PROMPT – As soon as the line containing "properly discontinuous, then" appears in the material below, start returning lines exactly, and end with the line containing "1$ such that".

PROVIDED INFORMATION –
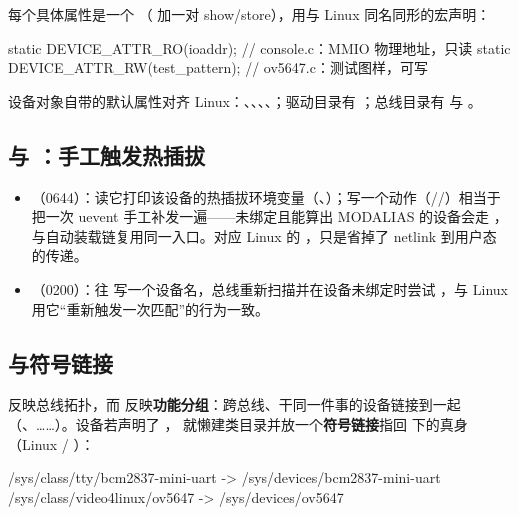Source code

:每个具体属性是一个 （ 加一对 show/store），用与 Linux 同名同形的宏声明：

\begin{ccode}
static DEVICE_ATTR_RO(ioaddr);        // console.c：MMIO 物理地址，只读
static DEVICE_ATTR_RW(test_pattern);  // ov5647.c：测试图样，可写
\end{ccode}

设备对象自带的默认属性对齐 Linux：、、、、；驱动目录有 ；总线目录有  与 。

\subsection{ 与 ：手工触发热插拔}

\begin{itemize}
  \item {}（0644）：读它打印该设备的热插拔环境变量（、）；写一个动作（//）相当于把一次 uevent 手工补发一遍——未绑定且能算出 MODALIAS 的设备会走 ，与自动装载链复用同一入口。对应 Linux 的 ，只是省掉了 netlink 到用户态  的传递。
  \item {}（0200）：往  写一个设备名，总线重新扫描并在设备未绑定时尝试 ，与 Linux 用它“重新触发一次匹配”的行为一致。
\end{itemize}

\subsection{ 与符号链接}

 反映总线拓扑，而  反映\textbf{功能分组}：跨总线、干同一件事的设备链接到一起（、……）。设备若声明了 ， 就懒建类目录并放一个\textbf{符号链接}指回  下的真身（Linux  / ）：

\begin{ccode}
/sys/class/tty/bcm2837-mini-uart  ->  /sys/devices/bcm2837-mini-uart
/sys/class/video4linux/ov5647     ->  /sys/devices/ov5647
\end{ccode}

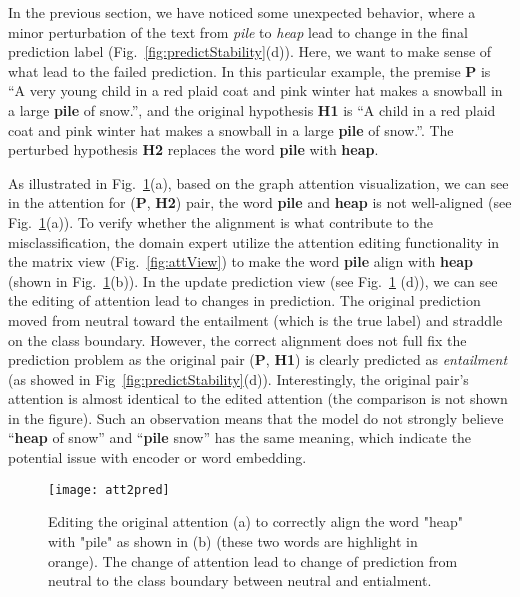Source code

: In the previous section, we have noticed some unexpected behavior, where a minor perturbation of the text from \emph{pile} to \emph{heap} lead to change in the final prediction label (Fig.~\ref{fig:predictStability}(d)). Here, we want to make sense of what lead to the failed prediction. In this particular example, the premise \textbf{P} is ``A very young child in a red plaid coat and pink winter hat makes a snowball in a large \textbf{pile} of snow.'', and the original hypothesis \textbf{H1} is ``A child in a red plaid coat and pink winter hat makes a snowball in a large \textbf{pile} of snow.''. The perturbed hypothesis \textbf{H2} replaces the word \textbf{pile} with \textbf{heap}.

As illustrated in Fig.~\ref{fig:att2pred}(a), based on the graph attention visualization, we can see in the attention for (\textbf{P}, \textbf{H2}) pair, the word \textbf{pile} and \textbf{heap} is not well-aligned (see Fig.~\ref{fig:att2pred}(a)).
%
To verify whether the alignment is what contribute to the misclassification, the domain expert utilize the attention editing functionality in the matrix view (Fig.~\ref{fig:attView}) to make the word \textbf{pile} align with \textbf{heap} (shown in Fig.~\ref{fig:att2pred}(b)).
%
In the update prediction view (see Fig.~\ref{fig:att2pred} (d)), we can see the editing of attention lead to changes in prediction. The original prediction moved from neutral toward the entailment (which is the true label) and straddle on the class boundary. However, the correct alignment does not full fix the prediction problem as the original pair (\textbf{P}, \textbf{H1}) is clearly predicted as \emph{entailment} (as showed in Fig~\ref{fig:predictStability}(d)).
%
Interestingly, the original pair's attention is almost identical to the edited attention (the comparison is not shown in the figure). Such an observation means that the model do not strongly believe ``\textbf{heap} of snow'' and ``\textbf{pile} snow'' has the same meaning, which indicate the potential issue with encoder or word embedding.

\begin{figure}[htbp]
\centering
\vspace{-2mm}
 \texttt{[image: att2pred]}
 \caption{
Editing the original attention (a) to correctly align the word "heap" with "pile" as shown in (b) (these two words are highlight in orange).
The change of attention lead to change of prediction from neutral to the class boundary between neutral and entialment.
%
}
\label{fig:att2pred}
\end{figure}

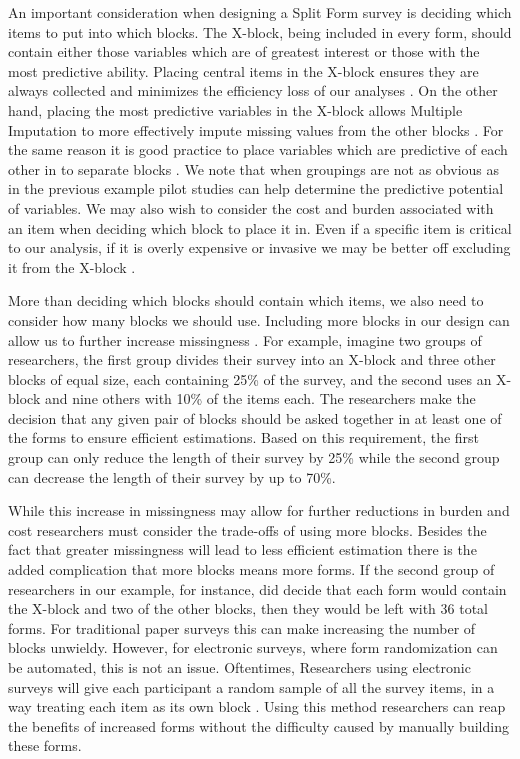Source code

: \documentclass{svjour3}                     %
\begin{document}
An important consideration when designing a Split Form survey is deciding which items to put into which blocks. The X-block, being included in every form, should contain either those variables which are of greatest interest or those with the most predictive ability.
Placing central items in the X-block ensures they are always collected and minimizes the efficiency loss of our analyses \citep{thomas2006evaluation}. On the other hand, placing the most predictive variables in the X-block allows Multiple Imputation to more effectively impute missing values from the other blocks \citep{gottschall2012comparison}. For the same reason it is good practice to place variables which are predictive of each other in to separate blocks \citep{gottschall2012comparison}. We note that when groupings are not as obvious as in the previous example pilot studies can help determine the predictive potential of variables. We may also wish to consider the cost and burden associated with an item when deciding which block to place it in. Even if a specific item is critical to our analysis, if it is overly expensive or invasive we may be better off excluding it from the X-block \citep{little2013planned}. \par


More than deciding which blocks should contain which items, we also need to consider how many blocks we should use. Including more blocks in our design can allow us to further increase missingness \citep{graham2006planned}. For example, imagine two groups of researchers, the first group divides their survey into an X-block and three other blocks of equal size, each containing 25\% of the survey, and the second uses an X-block and nine others with 10\% of the items each. The researchers make the decision that any given pair of blocks should be asked together in at least one of the forms to ensure efficient estimations. Based on this requirement, the first group can only reduce the length of their survey by 25\% while the second group can decrease the length of their survey by up to 70\%. \par

While this increase in missingness may allow for further reductions in burden and cost researchers must consider the trade-offs of using more blocks. Besides the fact that greater missingness will lead to less efficient estimation \citep{rhemtulla2016asymptotic} there is the added complication that more blocks means more forms. If the second group of researchers in our example, for instance, did decide that each form would contain the X-block and two of the other blocks, then they would be left with 36 total forms. For traditional paper surveys this can make increasing the number of blocks unwieldy. However, for electronic surveys, where form randomization can be automated, this is not an issue. Oftentimes, Researchers using electronic surveys will give each participant a random sample of all the survey items, in a way treating each item as its own block \citep{silvia2014planned}. Using this method researchers can reap the benefits of increased forms without the difficulty caused by manually building these forms. \par
\end{document}
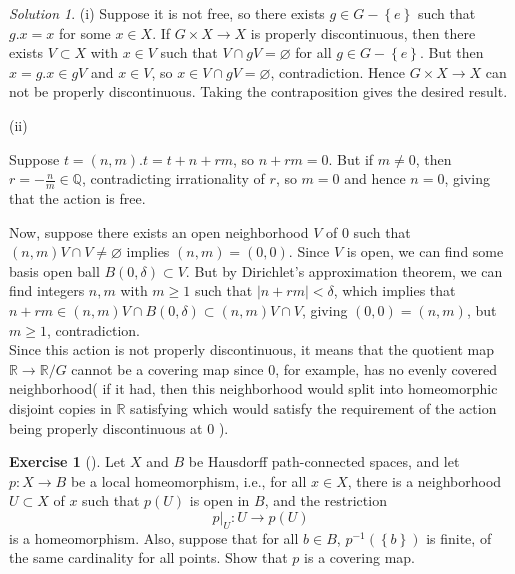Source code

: \documentclass[reqno]{amsart}
\theoremstyle{definition}
\newtheorem{exercise}[theorem]{Exercise}
\theoremstyle{remark}
\newtheorem*{solution}{Solution}
\begin{document}
    \begin{solution}
        (i) 
        Suppose it is not free, so there exists $g \in G -
        \left\{ e \right\} $ such
        that $g.x = x$ for some $x \in X$. If
        $G \times X \to X$ is properly discontinuous, then
        there exists $V \subset X$ with $x \in V$ such that
        $V \cap gV = \varnothing$ for all 
        $g \in G - \left\{ e \right\} $. But then
        $x = g.x \in gV$ and $x \in V$, so
        $x \in V \cap gV = \varnothing$, contradiction. Hence
        $G \times X \to X$ can not be properly discontinuous. Taking
        the contraposition gives the desired result.

        (ii)
        
        Suppose $t = (n,m).t = t + n + rm $, so
        $n + rm = 0$. But if $m\neq 0$, then
        $r = -\frac{n}{m} \in \mathbb{Q}$, contradicting irrationality
        of $r$, so $m = 0$ and hence $n = 0$, giving that
        the action is free. 

        Now, suppose there exists an open neighborhood
        $V$ of $0$ such that
        $\left( n,m \right) V \cap V \neq \varnothing$ implies
        $\left( n,m \right)  = (0,0)$. Since $V$ is open,
        we can find some basis open ball $B\left( 0,
        \delta \right) \subset V$. But by Dirichlet's
        approximation theorem, we can find integers
        $n,m$ with $m\ge 1$ such that
        $\left| n + rm \right| < \delta$, which implies that
        $n+rm \in (n,m) V \cap B\left( 0, \delta \right) 
        \subset (n,m) V \cap V$, giving
        $ (0,0) = \left( n,m \right) $, but
        $m \ge 1$, contradiction.\\
        \linebreak
        Since this action is not properly discontinuous, it
        means that the quotient map
        $\mathbb{R} \to  \mathbb{R} /G$ cannot be a covering
        map since $0$, for example, has no evenly covered neighborhood(
        if it had, then this neighborhood would split
        into homeomorphic disjoint copies in $\mathbb{R}$ 
        satisfying which would satisfy the requirement of
        the action being properly discontinuous at  $0$ ).


        \begin{exercise}[]
            Let $X$ and $B$ be Hausdorff path-connected
            spaces, and let $p \colon X \to B$ be a
            local homeomorphism, i.e., for all $x \in X$,
            there is a neighborhood $U \subset X$ of
            $x$ such that $p(U)$ is open in $B$, and
            the restriction
            \[
            p|_{U} \colon U \to p(U)
            \] 
            is a homeomorphism. Also, suppose that for all
            $b \in B$, $p^{-1}\left( \left\{ b \right\}  \right) $ 
            is finite, of the same cardinality for all
            points. Show that $p$ is a covering map.
        \end{exercise}


\end{solution}
\end{document}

OUTPUT –
        $G \times X \to X$ is properly discontinuous, then
        there exists $V \subset X$ with $x \in V$ such that
        $V \cap gV = \varnothing$ for all 
        $g \in G - \left\{ e \right\} $. But then
        $x = g.x \in gV$ and $x \in V$, so
        $x \in V \cap gV = \varnothing$, contradiction. Hence
        $G \times X \to X$ can not be properly discontinuous. Taking
        the contraposition gives the desired result.

        (ii)
        
        Suppose $t = (n,m).t = t + n + rm $, so
        $n + rm = 0$. But if $m\neq 0$, then
        $r = -\frac{n}{m} \in \mathbb{Q}$, contradicting irrationality
        of $r$, so $m = 0$ and hence $n = 0$, giving that
        the action is free. 

        Now, suppose there exists an open neighborhood
        $V$ of $0$ such that
        $\left( n,m \right) V \cap V \neq \varnothing$ implies
        $\left( n,m \right)  = (0,0)$. Since $V$ is open,
        we can find some basis open ball $B\left( 0,
        \delta \right) \subset V$. But by Dirichlet's
        approximation theorem, we can find integers
        $n,m$ with $m\ge 1$ such that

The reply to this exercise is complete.